Wednesday, June 22, 2016

Continental Divide

Recently I went for a drive just west of here on a secondary road that goes from near Anaconda over a pass in the Anaconda-Pintlar mountain range to the Big Hole river. The same area that I did a post about catching brookies for breakfast.

At the top of the pass a series of small springs in the mountainside form a series of beaver dams.






At this point the road above and these ponds is pointed north and south. At both ends of the series of beaver dams the ponds drain, forming small creeks. The one that flows north goes perhaps 15 miles becoming Warm Springs creek along the way.





It empties into the Clark Fork of the Columbia, then flows west and north.





Perhaps 300 miles later it joins the main stem of the Columbia.





Along the way it goes through a series of dams, mostly hydro-electric. The dams are the source of most electricity in this part of the country. If I were more poetic I'd say the water from those beaver dams are powering my laptop. Eventually the Columbia joins the Pacific at Astoria



Back to the beaver dams.....the water flowing south goes through a lovely valley, becoming larger along the way thanks to other springs and small creeks.





It joins the Big Hole river and flows generally east and south.





The Big Hole is joined by other rivers and creeks, the Beaverhead and others. These flow into the Jefferson, continuing it's journey east.





The Jefferson after many miles eventually joins the Missouri.

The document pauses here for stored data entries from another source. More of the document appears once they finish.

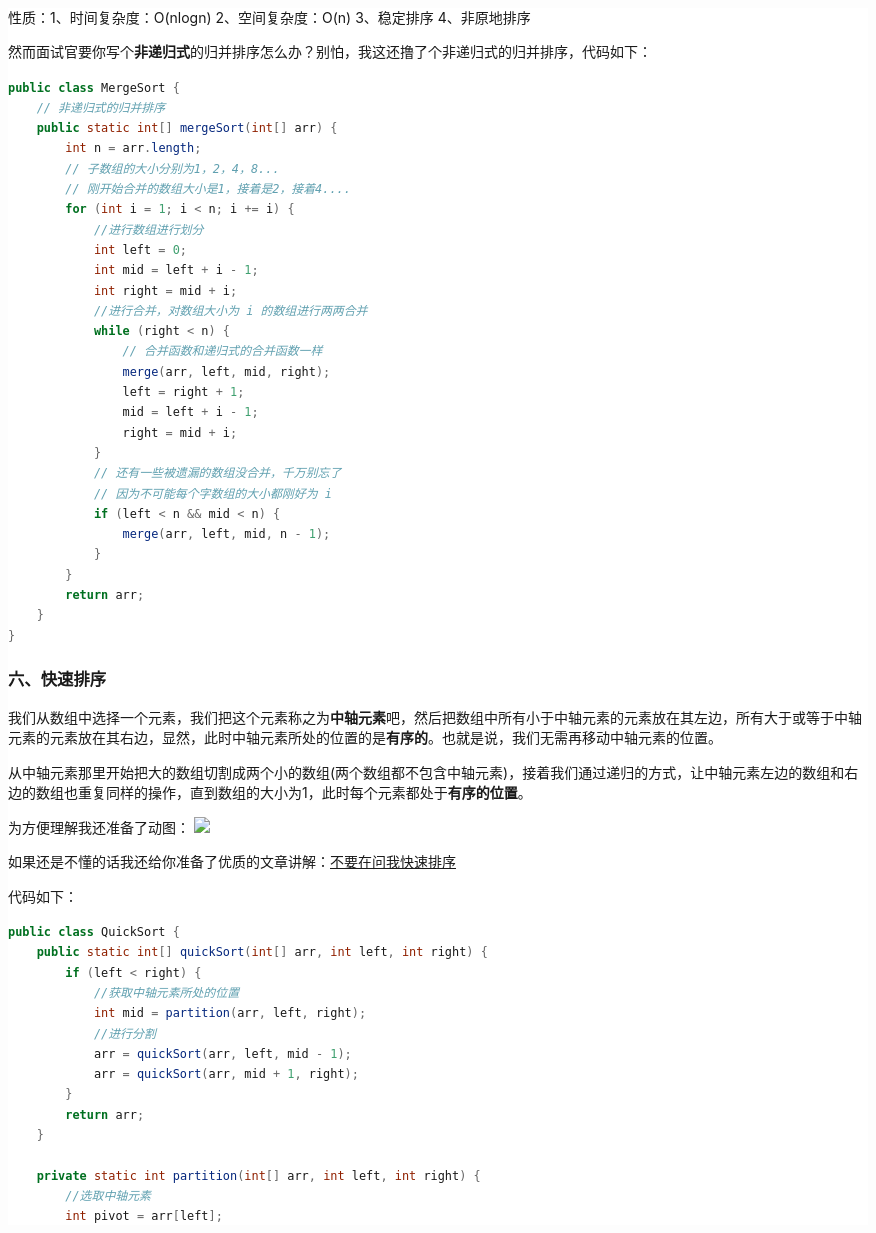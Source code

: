 性质：1、时间复杂度：O(nlogn)  2、空间复杂度：O(n)  3、稳定排序  4、非原地排序


然而面试官要你写个**非递归式**的归并排序怎么办？别怕，我这还撸了个非递归式的归并排序，代码如下：

```java
public class MergeSort {
    // 非递归式的归并排序
    public static int[] mergeSort(int[] arr) {
        int n = arr.length;
        // 子数组的大小分别为1，2，4，8...
        // 刚开始合并的数组大小是1，接着是2，接着4....
        for (int i = 1; i < n; i += i) {
            //进行数组进行划分
            int left = 0;
            int mid = left + i - 1;
            int right = mid + i;
            //进行合并，对数组大小为 i 的数组进行两两合并
            while (right < n) {
                // 合并函数和递归式的合并函数一样
                merge(arr, left, mid, right);
                left = right + 1;
                mid = left + i - 1;
                right = mid + i;
            }
            // 还有一些被遗漏的数组没合并，千万别忘了
            // 因为不可能每个字数组的大小都刚好为 i
            if (left < n && mid < n) {
                merge(arr, left, mid, n - 1);
            }
        }
        return arr;
    }
}
```

### 六、快速排序

我们从数组中选择一个元素，我们把这个元素称之为**中轴元素**吧，然后把数组中所有小于中轴元素的元素放在其左边，所有大于或等于中轴元素的元素放在其右边，显然，此时中轴元素所处的位置的是**有序的**。也就是说，我们无需再移动中轴元素的位置。

从中轴元素那里开始把大的数组切割成两个小的数组(两个数组都不包含中轴元素)，接着我们通过递归的方式，让中轴元素左边的数组和右边的数组也重复同样的操作，直到数组的大小为1，此时每个元素都处于**有序的位置**。

为方便理解我还准备了动图：
![](https://imgconvert.csdnimg.cn/aHR0cHM6Ly91c2VyLWdvbGQtY2RuLnhpdHUuaW8vMjAxOS8yLzE1LzE2OGYwZTY5NzE1OGE0Yjk?x-oss-process=image/format,png)


如果还是不懂的话我还给你准备了优质的文章讲解：[不要在问我快速排序](https://mp.weixin.qq.com/s/N9dGTUWip-sLJzH3HMb8Aw)

代码如下：

```java
public class QuickSort {
    public static int[] quickSort(int[] arr, int left, int right) {
        if (left < right) {
            //获取中轴元素所处的位置
            int mid = partition(arr, left, right);
            //进行分割
            arr = quickSort(arr, left, mid - 1);
            arr = quickSort(arr, mid + 1, right);
        }
        return arr;
    }

    private static int partition(int[] arr, int left, int right) {
        //选取中轴元素
        int pivot = arr[left];
```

The Missouri at this point is crystal-clear most of the time, with some very large trout. The river wends it's way across the nation, going east and south. Along it's hundreds and hundreds of miles water is taken out for agri-business large farms, and receives water from many other rivers. Eventually it reaches St. Louis.




As you know the Missouri joins the Mississippi, and eventually the water, or at least a few drops of it, hears the music of New Orleans before it goes out into the Gulf, past the oil rigs.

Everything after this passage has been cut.